_Your assignment_: Taking the lines below one at a time, count those with the string "split" and give the result alone.

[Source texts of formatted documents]
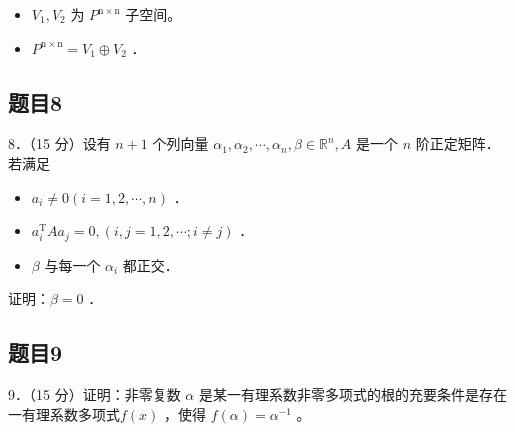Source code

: \documentclass{article}
\begin{document}
\begin{itemize}
  \item[（1）] \(V_{1}, V_{2}\) 为 \(P^{\mathrm{n} \times \mathrm{n}}\) 子空间。
  \item[（2）] \(P^{\mathrm{n} \times \mathrm{n}}=V_{1} \oplus V_{2}\) ．
\end{itemize}

\subsection{题目8}
8．（15 分）设有 \(n+1\) 个列向量 \(\alpha_{1}, \alpha_{2}, \cdots, \alpha_{n}, \beta \in \mathbb{R}^{n}, A\) 是一个 \(n\) 阶正定矩阵．若满足

\begin{itemize}
  \item[（1）] \(a_{i} \neq 0(i=1,2, \cdots, n)\) ．
  \item[（2）] \(a_{i}^{\mathrm{T}} A a_{j}=0,(i, j=1,2, \cdots ; i \neq j)\) ．
  \item[（3）] \(\beta\) 与每一个 \(\alpha_{i}\) 都正交．
\end{itemize}

证明：\(\beta=0\) ．

\subsection{题目9}
9．（15 分）证明：非零复数 \(\alpha\) 是某一有理系数非零多项式的根的充要条件是存在一有理系数多项式\(f(x)\) ，使得 \(f(\alpha)=\alpha^{-1}\) 。
\end{document}
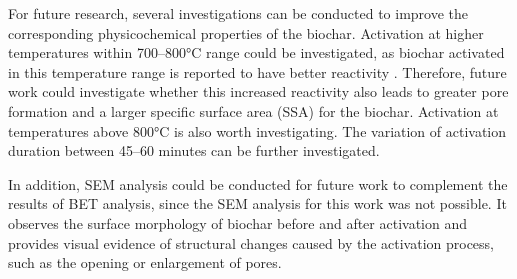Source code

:\vspace{0.3em}

For future research, several investigations can be conducted to improve the corresponding physicochemical properties of the biochar. Activation at higher temperatures within 700--800°C range could be investigated, as biochar activated in this temperature range is reported to have better reactivity \cite{Sajjadi2019}. Therefore, future work could investigate whether this increased reactivity also leads to greater pore formation and a larger specific surface area (SSA) for the biochar. Activation at temperatures above 800°C is also worth investigating. The variation of activation duration between 45--60 minutes can be further investigated.

\vspace{0.3em} 

In addition, SEM analysis could be conducted for future work to complement the results of BET analysis, since the SEM analysis for this work was not possible. It observes the surface morphology of biochar before and after activation and provides visual evidence of structural changes caused by the activation process, such as the opening or enlargement of pores. 

















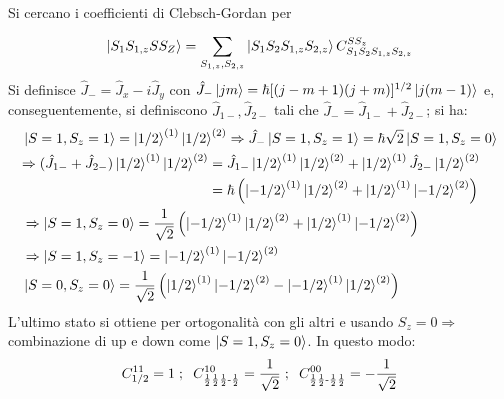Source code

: \documentclass[10pt, a4paper]{scrartcl} %
\numberwithin{equation}{subsection}
\theoremstyle{style2}
\theoremstyle{style1}
\begin{document}
Si cercano i coefficienti di Clebsch-Gordan per 
\[
\ket{S_1S_{1,z} S S_Z } = \sum_{S_{1,z} , S_{2,z}}^{} \ket{S_1S_2 S_{1,z} S_{2,z} } C^{SS_z} _{S_1S_2S_{1,z} S_{2,z} } 
\] 
Si definisce $\hat{J}_- = \hat{J}_x - i \hat{J}_y$ con $\hat{J}_- \ket{jm} = \hbar [(j-m+1)(j+m)]^{1 / 2}\ket{j (m-1)}  $ e, conseguentemente, si definiscono $\hat{J}_{1-} , \hat{J}_{2-} $ tali che $\hat{J}_- = \hat{J}_{1-} + \hat{J}_{2-} $; si ha:
\begin{equation}
\begin{split}
	& \ket{S=1 , S_z = 1} = \ket{1 / 2} ^{(1)} \ket{1 / 2} ^{(2)} \Rightarrow \hat{J}_- \ket{S=1, S_z = 1} = \hbar  \sqrt{2}  \ket{S=1, S_z = 0} \\
	& \begin{split}
		\Rightarrow(\hat{J}_{1-} + \hat{J}_{2-} ) \ket{1 / 2} ^{(1)} \ket{1 / 2} ^{(2)} &= \hat{J}_{1-} \ket{1 / 2} ^{(1)} \ket{1 / 2} ^{(2)} + \ket{1 / 2} ^{(1)}\hat{J}_{2-}  \ket{1 / 2} ^{(2)}\\
										     & = \hbar \left(\ket{-1 / 2}^{(1)} \ket{1 / 2} ^{(2)} + \ket{ 1/2}^{(1)} \ket{-1 / 2} ^{(2)}   \right) 
	\end{split}\\
	&\Rightarrow \ket{S=1, S_z = 0} = \frac{1}{\sqrt{2} } \left(\ket{-1 / 2}^{(1)} \ket{1 / 2} ^{(2)} + \ket{ 1/2}^{(1)} \ket{-1 / 2} ^{(2)}   \right) \\
	&\Rightarrow \ket{S=1, S_z = -1} = \ket{- 1/2} ^{(1)} \ket{- 1 / 2} ^{(2)} \\
	&\ket{S=0, S_z=0} = \frac{1}{\sqrt{2} } \left(\ket{1 / 2} ^{(1)} \ket{- 1 / 2} ^{(2)} - \ket{-1 / 2} ^{(1)} \ket{1 / 2} ^{(2)} \right) 
\end{split}	
\end{equation}
L'ultimo stato si ottiene per ortogonalit\`a con gli altri e usando $S_z = 0\Rightarrow $ combinazione di up e down come $\ket{S=1,S_z = 0} $. In questo modo:
\begin{equation}
	C^{11} _{1 / 2} = 1 \hspace{.1cm} ; \hspace{.2cm} C^{10} _{\frac{1}{2} \frac{1}{2}\frac{1}{2} \text{-}\frac{1}{2}} = \frac{1}{\sqrt{2} }\hspace{.1cm} ; \hspace{.2cm} C^{00} _{\frac{1}{2} \frac{1}{2}\text{-}\frac{1}{2}\frac{1}{2}} = - \frac{1}{\sqrt{2} }
\end{equation}
\end{document}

_Answer_: 4